(Task goal): For every line in the data below that contains "stage", copy the line.

[Stored records]

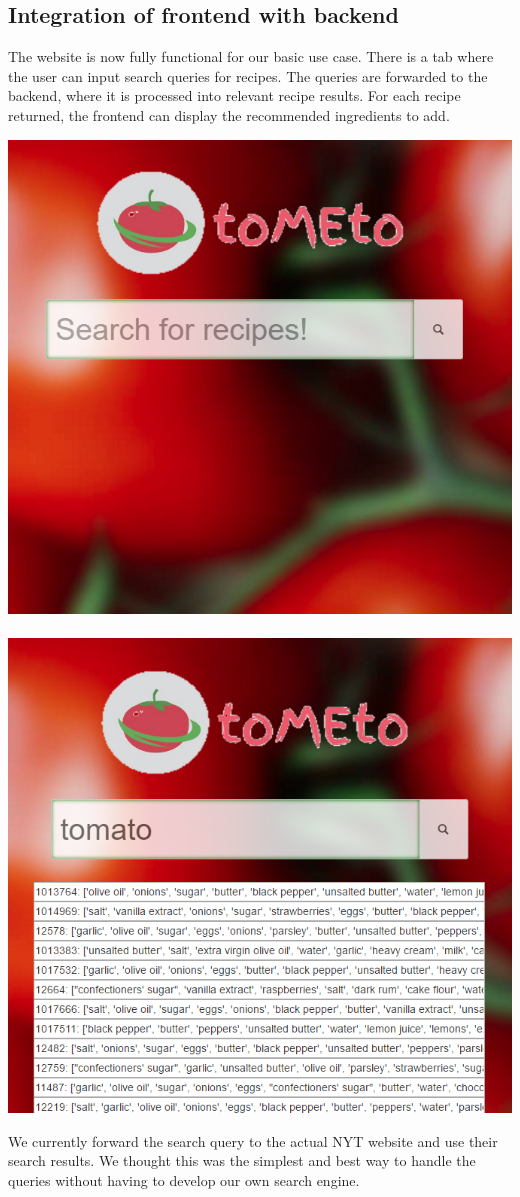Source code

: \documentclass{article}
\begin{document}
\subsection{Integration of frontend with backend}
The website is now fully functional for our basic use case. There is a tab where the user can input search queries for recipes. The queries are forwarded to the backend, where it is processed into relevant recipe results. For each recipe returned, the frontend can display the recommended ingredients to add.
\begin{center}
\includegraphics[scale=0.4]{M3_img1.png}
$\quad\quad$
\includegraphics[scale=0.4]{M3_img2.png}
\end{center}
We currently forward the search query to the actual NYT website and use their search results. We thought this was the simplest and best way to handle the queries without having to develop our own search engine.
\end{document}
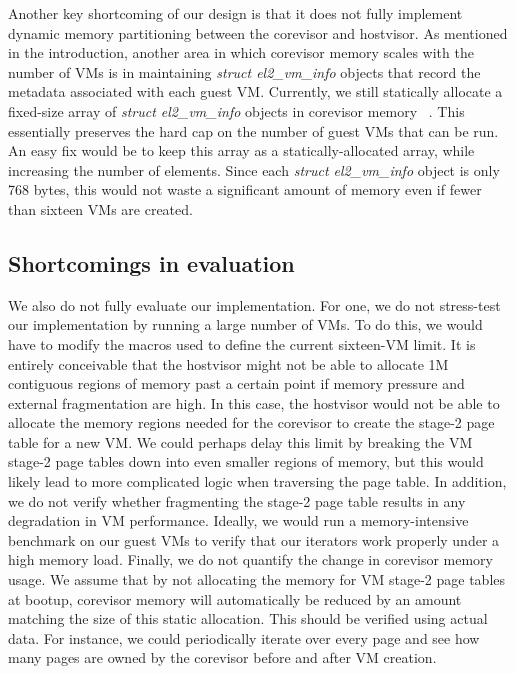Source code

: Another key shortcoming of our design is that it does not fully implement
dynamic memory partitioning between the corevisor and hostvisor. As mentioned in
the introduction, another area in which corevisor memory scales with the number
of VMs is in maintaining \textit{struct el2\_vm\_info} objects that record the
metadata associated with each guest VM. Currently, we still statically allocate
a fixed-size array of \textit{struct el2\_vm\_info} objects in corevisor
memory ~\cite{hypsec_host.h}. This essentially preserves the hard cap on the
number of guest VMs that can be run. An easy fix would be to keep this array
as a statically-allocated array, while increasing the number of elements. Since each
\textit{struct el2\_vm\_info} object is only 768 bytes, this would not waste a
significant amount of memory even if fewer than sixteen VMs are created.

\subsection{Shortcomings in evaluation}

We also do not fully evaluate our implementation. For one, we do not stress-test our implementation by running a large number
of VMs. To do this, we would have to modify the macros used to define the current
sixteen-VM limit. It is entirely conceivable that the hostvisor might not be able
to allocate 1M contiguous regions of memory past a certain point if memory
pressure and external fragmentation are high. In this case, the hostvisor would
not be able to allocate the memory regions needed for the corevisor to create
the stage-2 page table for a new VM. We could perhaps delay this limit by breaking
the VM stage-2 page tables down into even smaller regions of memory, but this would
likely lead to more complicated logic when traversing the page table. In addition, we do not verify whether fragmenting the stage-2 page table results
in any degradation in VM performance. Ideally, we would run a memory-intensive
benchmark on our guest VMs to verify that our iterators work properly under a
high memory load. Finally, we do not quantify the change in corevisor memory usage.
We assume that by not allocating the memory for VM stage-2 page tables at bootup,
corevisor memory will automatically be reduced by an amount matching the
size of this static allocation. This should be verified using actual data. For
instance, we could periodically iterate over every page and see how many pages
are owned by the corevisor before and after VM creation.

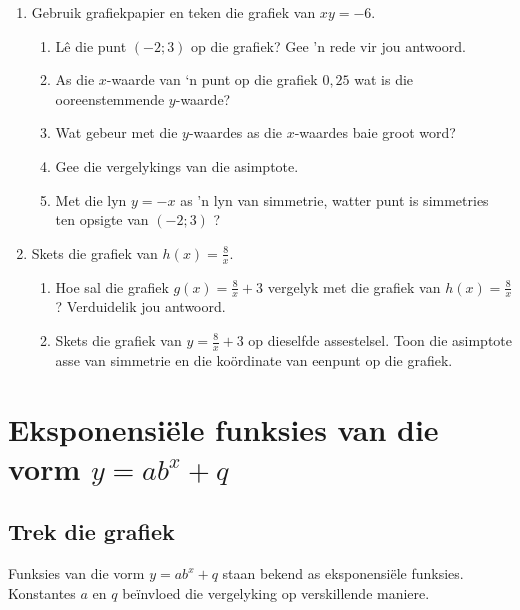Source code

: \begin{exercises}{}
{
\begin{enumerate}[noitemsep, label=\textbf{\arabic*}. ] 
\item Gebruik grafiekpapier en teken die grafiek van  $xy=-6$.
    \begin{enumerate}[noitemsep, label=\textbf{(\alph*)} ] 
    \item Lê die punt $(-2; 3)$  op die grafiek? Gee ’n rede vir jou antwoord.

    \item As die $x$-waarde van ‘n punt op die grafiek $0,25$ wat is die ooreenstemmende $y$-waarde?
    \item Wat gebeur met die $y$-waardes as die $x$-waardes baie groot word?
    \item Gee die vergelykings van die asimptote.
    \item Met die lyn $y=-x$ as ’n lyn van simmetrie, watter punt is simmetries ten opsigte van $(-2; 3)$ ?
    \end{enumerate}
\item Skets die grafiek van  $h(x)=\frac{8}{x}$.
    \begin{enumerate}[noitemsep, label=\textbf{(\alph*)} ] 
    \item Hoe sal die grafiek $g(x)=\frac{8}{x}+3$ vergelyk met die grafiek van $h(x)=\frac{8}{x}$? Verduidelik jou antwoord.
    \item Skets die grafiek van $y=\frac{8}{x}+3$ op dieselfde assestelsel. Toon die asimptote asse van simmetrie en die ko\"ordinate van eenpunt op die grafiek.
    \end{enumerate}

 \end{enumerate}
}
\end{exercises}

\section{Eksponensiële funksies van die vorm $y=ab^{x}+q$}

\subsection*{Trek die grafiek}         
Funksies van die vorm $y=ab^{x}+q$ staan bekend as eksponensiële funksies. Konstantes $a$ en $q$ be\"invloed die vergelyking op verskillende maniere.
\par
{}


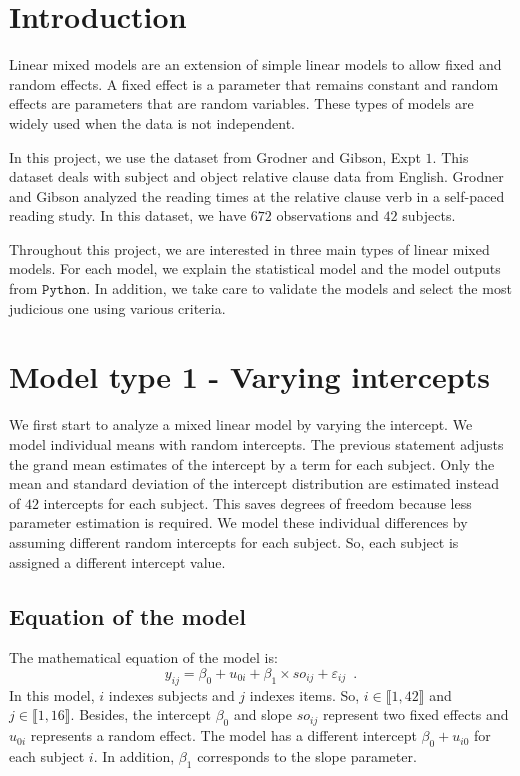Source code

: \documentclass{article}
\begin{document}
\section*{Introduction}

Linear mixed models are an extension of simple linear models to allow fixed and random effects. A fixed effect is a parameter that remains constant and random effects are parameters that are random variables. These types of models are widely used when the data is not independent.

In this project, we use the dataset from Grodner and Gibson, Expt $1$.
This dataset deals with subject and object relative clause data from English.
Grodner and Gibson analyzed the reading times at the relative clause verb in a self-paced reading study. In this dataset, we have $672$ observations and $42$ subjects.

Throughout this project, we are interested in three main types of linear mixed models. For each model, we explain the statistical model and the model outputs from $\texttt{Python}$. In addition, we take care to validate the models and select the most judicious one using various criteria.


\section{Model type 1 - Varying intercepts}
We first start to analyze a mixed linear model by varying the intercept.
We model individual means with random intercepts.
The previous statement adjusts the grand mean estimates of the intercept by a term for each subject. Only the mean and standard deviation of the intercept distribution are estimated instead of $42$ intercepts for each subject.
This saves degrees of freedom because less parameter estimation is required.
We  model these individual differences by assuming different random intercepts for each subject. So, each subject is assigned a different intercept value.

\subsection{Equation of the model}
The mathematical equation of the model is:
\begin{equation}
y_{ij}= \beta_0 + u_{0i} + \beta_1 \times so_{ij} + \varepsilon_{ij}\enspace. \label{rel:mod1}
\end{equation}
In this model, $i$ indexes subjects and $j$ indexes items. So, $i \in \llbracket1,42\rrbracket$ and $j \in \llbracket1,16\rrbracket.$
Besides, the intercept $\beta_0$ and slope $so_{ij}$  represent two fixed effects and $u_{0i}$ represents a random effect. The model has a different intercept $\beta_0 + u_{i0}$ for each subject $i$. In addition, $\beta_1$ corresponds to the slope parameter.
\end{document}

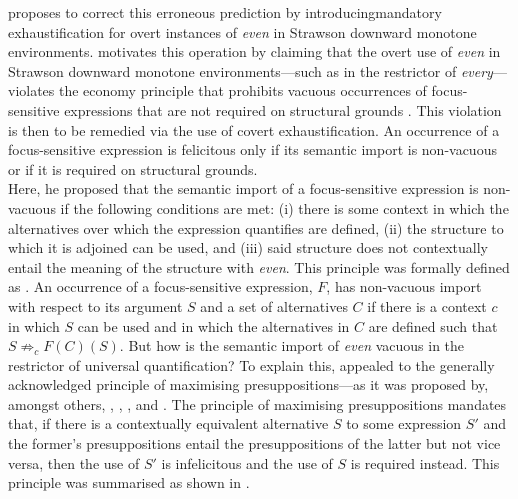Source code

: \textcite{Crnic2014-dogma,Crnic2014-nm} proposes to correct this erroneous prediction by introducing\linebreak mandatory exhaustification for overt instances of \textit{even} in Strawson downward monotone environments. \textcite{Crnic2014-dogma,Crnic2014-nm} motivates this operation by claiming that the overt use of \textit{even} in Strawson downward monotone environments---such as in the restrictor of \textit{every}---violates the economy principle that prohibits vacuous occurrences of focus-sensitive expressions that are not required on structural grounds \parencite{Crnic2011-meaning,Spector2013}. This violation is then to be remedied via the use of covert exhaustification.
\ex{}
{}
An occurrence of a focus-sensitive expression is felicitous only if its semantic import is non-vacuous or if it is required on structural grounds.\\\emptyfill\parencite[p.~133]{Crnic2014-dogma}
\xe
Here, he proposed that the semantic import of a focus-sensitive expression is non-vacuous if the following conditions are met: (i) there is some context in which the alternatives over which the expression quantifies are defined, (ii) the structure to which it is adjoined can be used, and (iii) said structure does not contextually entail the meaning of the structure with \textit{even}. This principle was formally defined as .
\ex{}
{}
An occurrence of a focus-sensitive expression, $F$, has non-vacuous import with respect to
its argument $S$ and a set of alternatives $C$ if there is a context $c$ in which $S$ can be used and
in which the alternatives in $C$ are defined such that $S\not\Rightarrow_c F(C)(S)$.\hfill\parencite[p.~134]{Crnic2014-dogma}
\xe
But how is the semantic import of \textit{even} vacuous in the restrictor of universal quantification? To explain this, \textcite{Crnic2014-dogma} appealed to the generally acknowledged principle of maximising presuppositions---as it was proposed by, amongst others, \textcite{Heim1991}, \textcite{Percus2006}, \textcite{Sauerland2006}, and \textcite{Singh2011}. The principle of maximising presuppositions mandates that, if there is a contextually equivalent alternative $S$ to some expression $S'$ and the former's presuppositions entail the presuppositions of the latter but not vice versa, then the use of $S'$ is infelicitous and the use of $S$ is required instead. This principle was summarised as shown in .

(Output below):
the stage-2 page table for a new VM. We could perhaps delay this limit by breaking
the VM stage-2 page tables down into even smaller regions of memory, but this would
likely lead to more complicated logic when traversing the page table. In addition, we do not verify whether fragmenting the stage-2 page table results
We assume that by not allocating the memory for VM stage-2 page tables at bootup,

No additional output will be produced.